I go into town and sometimes find it interesting to observe people. The school children look scruffy in their uniforms. Many are smoking and using foul language and words I have never heard before, which I would never allow my children to use. Apparently, various kinds of drugs are part of the problem, but I don’t know anything about that. Most of them are not interested in playing sports, as they prefer to stay inside watching videos or computer games. They seem to lack motivation.

I see people my own age, many of whom I went to school with. They don’t look happy, and probably like me are worried about their financial problems. With the amount of hours they are expected to work, is no doubt putting real pressure on their family lives together. Many marriages have failed, because of those pressures, and infidelities.

It would seem to me, that if young people were brought up in strong, loving, supportive families they have been able to use them as ideal, reliable role models, then those people have survived. Unfortunately, they appear to be in the minority.

The “oldies” are now my parent’s generation. Many of my friends have lost one of their parents due to cancer, or some other medical problem. The remaining parent is unable to care for themselves in their own homes, either because of medical or financial reasons, which places a huge strain on other family members. My own mother has cancer and doesn’t have long to live. I wonder how dad will cope without her.

Now I am in my mid-60s and recently retired.

The younger, school aged children are now are grandchildren. With all the drug and modern social problems, I’m glad not to be that age anymore. The way the world is changing and with robots and computers now dominating the work-force, what will the world be like, when they old enough to begin their working lives?

The next generation are now our own children. It saddens us to see them struggling financially, and we help them when we can, but now that we are pensioners it is difficult to maintain any kind of reasonable standard of living.

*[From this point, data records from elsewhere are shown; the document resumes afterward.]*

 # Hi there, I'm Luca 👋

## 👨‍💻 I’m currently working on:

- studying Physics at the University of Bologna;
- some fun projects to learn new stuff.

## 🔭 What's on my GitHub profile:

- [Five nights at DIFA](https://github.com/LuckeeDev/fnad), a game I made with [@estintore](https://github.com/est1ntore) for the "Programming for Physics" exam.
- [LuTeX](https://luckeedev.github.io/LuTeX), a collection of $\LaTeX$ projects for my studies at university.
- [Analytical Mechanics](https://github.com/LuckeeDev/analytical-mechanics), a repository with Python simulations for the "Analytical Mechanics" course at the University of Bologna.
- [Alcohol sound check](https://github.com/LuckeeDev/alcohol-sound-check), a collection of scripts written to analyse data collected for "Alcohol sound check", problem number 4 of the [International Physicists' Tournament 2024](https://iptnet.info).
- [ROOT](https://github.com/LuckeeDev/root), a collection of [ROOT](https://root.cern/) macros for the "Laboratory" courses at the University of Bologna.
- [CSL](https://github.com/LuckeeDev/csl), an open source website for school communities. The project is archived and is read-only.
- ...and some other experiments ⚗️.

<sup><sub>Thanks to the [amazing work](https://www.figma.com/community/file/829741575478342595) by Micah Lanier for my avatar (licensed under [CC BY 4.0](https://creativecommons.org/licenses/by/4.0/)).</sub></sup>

Both of my parents died many years ago. My older brother has a crippling disease, and my elder sister has a terminal condition. I live overseas with an amazing wife and her family, but I have no blood relatives in this country. I enjoy listening to my wife interact with her family, as they share stories of years gone by. Unfortunately I have none of that as people largely have no idea of anything (or anyone) I talk about. It would be nice to have family I could share with as I am growing old, but accept that is one of the realities of living in a different country.

What happens when I die? I have priceless (to me) items that once belonged to my parents. They would not mean anything to family over here, and I can’t expect younger family members who live overseas to come for them. Besides, in most instances they wouldn’t share my sentimental attachment. All of my family stories and experiences will go to the grave with me, like an end of an era, but over which I have no control.

Growing old unfortunately comes with the high risk of physical illness. I have had various illnesses in recent years, but am now much better. My wife, whom I lovingly refer to as “a tough old bird”, for a number of months late last year, was very sick and spent some time in hospital. This is a woman who very rarely gets ill, and never takes any kind of prescription medication. At the time, I was terrified of losing her, as I’m not sure how I would have survived without her.

I am happy to report that she is now in excellent health, and we are looking forward, in the near future of going on an overseas holiday together. Unfortunately, with ageing family and friends our age, or slightly older, it is inevitable that in the years to come that we will be faced with losing them.

Both my wife and I try to stay bright and positive, because at least we have each other, we live in our own home, and hope to continue to do so for many years to come, and be able to do things together. We both hope we will never be a burden on our loved ones, as somehow that would not seem fair on the younger generations.

Growing old is something most of us will have to face at some stage, either with our spouse (ideally) or alone.

To use a word commonly used by younger people, sometimes growing old “sucks” but is better than the alternative.